Is that stock 360 pistons?

I had thought about using the Speed Pro's I got.
 
No I used 0 deck height and 6CCs. I assumed KB or something similar. Which Speed Pros? I'll figger them too.
 
http://www.summitracing.com/parts/SLP-H116CP/


Bore (in): 4.000 in.
Bore (mm): 101.600mm
Piston Style: Flat top, with two valve reliefs
Piston Material: Hypereutectic aluminum
Compression Distance (in): 1.660 in.
Piston Head Volume (cc): +5.00cc
Wrist Pin Style: Press-fit or floating
Pin Diameter (in): 0.984 in.
Piston Ring Thickness: 5/64 in. x 5/64 in. x 3/16 in.
 
You can use those......but I would NOT deck the block anymore than to square it and even it up on both sides. They are always tall. At the stock deck height, the Speed Pros come to like 8.2 dynamic with that cam.......and I am using 72 CCs for the heads and that's probably a little big.

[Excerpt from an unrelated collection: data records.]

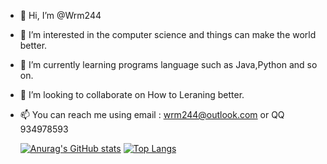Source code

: - 👋 Hi, I’m @Wrm244
- 👀 I’m interested in the computer science and things can make the world better. 
- 🌱 I’m currently learning programs language such as Java,Python and so on.
- 💞️ I’m looking to collaborate on How to Leraning better.
- 📫 You can reach me using email : wrm244@outlook.com or QQ 934978593


  [![Anurag's GitHub stats](https://github-readme-stats.vercel.app/api?username=Wrm244&show_icons=true&theme=tokyonight)](https://github.com/Wrm244/)    [![Top Langs](https://github-readme-stats.vercel.app/api/top-langs/?username=Wrm244&layout=compact&theme=tokyonight)](https://github.com/Wrm244/)
  
<!---
Wrm244/Wrm244 is a ✨ special ✨ repository because its `README.md` (this file) appears on your GitHub profile.
You can click the Preview link to take a look at your changes.
--->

You may have to end up using a thicker head gasket.....but they are certainly available. You just won't know exactly how to get there until you know where the deck ends up and the size of the chambers, but I have no doubt you can get to 9:1 even. With no quench, I wouldn't go any higher than that. Using a .060" head gasket and the piston .012" in the hole I get 9.0 static and 7.9 dynamic. That would be perfect. I get the .012"figure because that's where the Speed Pros sit at stock deck height. Hopefully it will clean up tall and that will give you a little wiggle room. Doable for sure.
 
and I am using 72 CCs for the heads and that's probably a little big.

Probably pretty close, I'm using a set of J heads, competition valve job and some mild porting.
 
Those Speed Pros may sit even a little further down than I think. If that's the case, then you'll have even more room to work with. You just won't know until you go to measure everything and mock up one cylinder......but you can get to 9:1 no doubt.
 
Well.....like I said, since the block decks are all over the place, no way to know until you get it squared up and measured. Till then you're just pissin in a fan.
 
Till then you're just pissin in a fan.

Lmao, well as long as I don't make contact like Inspector Clouseau did in the Pink Panther, I'll be good.

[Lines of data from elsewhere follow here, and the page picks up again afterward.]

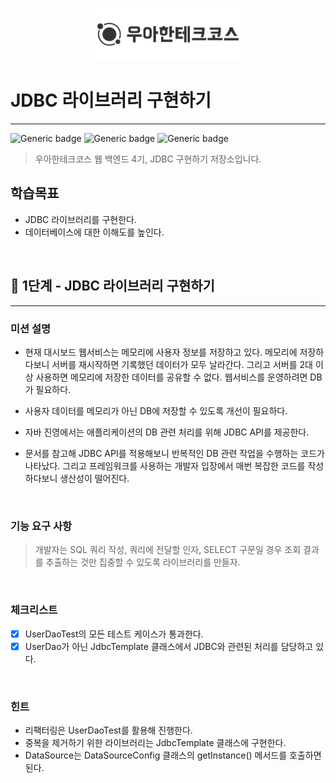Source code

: <p align="center">
    <img src="./woowacourse.png" alt="우아한테크코스" width="250px">
</p>

# JDBC 라이브러리 구현하기

---

![Generic badge](https://img.shields.io/badge/Level4-JDBC-green.svg)
![Generic badge](https://img.shields.io/badge/test-0_passed-blue.svg)
![Generic badge](https://img.shields.io/badge/version-1.0.0-brightgreen.svg)

> 우아한테크코스 웹 백엔드 4기, JDBC 구현하기 저장소입니다.

## 학습목표

- JDBC 라이브러리를 구현한다.
- 데이터베이스에 대한 이해도를 높인다.

<br>

## 🚀 1단계 - JDBC 라이브러리 구현하기

---

### 미션 설명

- 현재 대시보드 웹서비스는 메모리에 사용자 정보를 저장하고 있다.
  메모리에 저장하다보니 서버를 재시작하면 기록했던 데이터가 모두 날라간다.
  그리고 서버를 2대 이상 사용하면 메모리에 저장한 데이터를 공유할 수 없다.
  웹서비스를 운영하려면 DB가 필요하다.

- 사용자 데이터를 메모리가 아닌 DB에 저장할 수 있도록 개선이 필요하다.

- 자바 진영에서는 애플리케이션의 DB 관련 처리를 위해 JDBC API를 제공한다.

- 문서를 참고해 JDBC API를 적용해보니 반복적인 DB 관련 작업을 수행하는 코드가 나타났다.
  그리고 프레임워크를 사용하는 개발자 입장에서 매번 복잡한 코드를 작성하다보니 생산성이 떨어진다.

<br>

### 기능 요구 사항

> 개발자는 SQL 쿼리 작성, 쿼리에 전달할 인자, SELECT 구문일 경우 조회 결과를 추출하는 것만 집중할 수 있도록 라이브러리를 만들자.

<br>

### 체크리스트

- [x] UserDaoTest의 모든 테스트 케이스가 통과한다.
- [x] UserDao가 아닌 JdbcTemplate 클래스에서 JDBC와 관련된 처리를 담당하고 있다.

<br>

### 힌트

- 리팩터링은 UserDaoTest를 활용해 진행한다.
- 중복을 제거하기 위한 라이브러리는 JdbcTemplate 클래스에 구현한다.
- DataSource는 DataSourceConfig 클래스의 getInstance() 메서드를 호출하면 된다.

<br><br>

I guess I better get crackin on the rest, I have the short block on the stand. Got to finish pulling it down, get it tanked, get the rotating assembly balanced and start plugging it back together.
 
You NEED to have the block decked to AT LEAST even it up on both sides. Iwouldn;t go any farther though.....but to me, that's one of the most important things to have done to the block. Otherwise, every cylinder could have a different volume.
 
You NEED to have the block decked to AT LEAST even it up on both sides. I Wouldn't go any farther though.....but to me, that's one of the most important things to have done to the block. Otherwise, every cylinder could have a different volume.

Will do.
 
Just tell them to measure it and see where it is. And only remove just enough to square it up and even it up. That way, you can make up and needed compression with head gaskets and or slight head milling. But I don't think you'll need to mill the heads. Maybe just to make sure they are flat.
 
Funny that you mention that. I'm thinking about doing a thread on how to find that out. I have most of the pictures taken, just have a few more pictures to take and process, then I can start a "How to" thread. It's not that difficult if you do it the way that I do.

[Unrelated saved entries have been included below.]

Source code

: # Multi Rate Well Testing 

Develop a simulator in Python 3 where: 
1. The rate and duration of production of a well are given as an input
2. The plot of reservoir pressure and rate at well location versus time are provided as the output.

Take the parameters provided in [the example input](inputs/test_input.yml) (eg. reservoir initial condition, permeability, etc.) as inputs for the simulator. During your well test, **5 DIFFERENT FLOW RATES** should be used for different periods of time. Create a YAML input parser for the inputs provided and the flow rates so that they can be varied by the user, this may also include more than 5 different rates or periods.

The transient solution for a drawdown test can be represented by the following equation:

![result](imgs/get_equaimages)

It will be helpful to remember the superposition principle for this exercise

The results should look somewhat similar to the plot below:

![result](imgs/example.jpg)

If you sit tight and give me some time, I will take the last few pictures and start the thread. Then I can come back to this one and give a link.


Ok, I have finally finished my thread on how to calculate/check your compression. It only took 10 hours....

http://www.forabodiesonly.com/mopar/showthread.php?p=1970452058&posted=1#post1970452058

Maybe that can help you...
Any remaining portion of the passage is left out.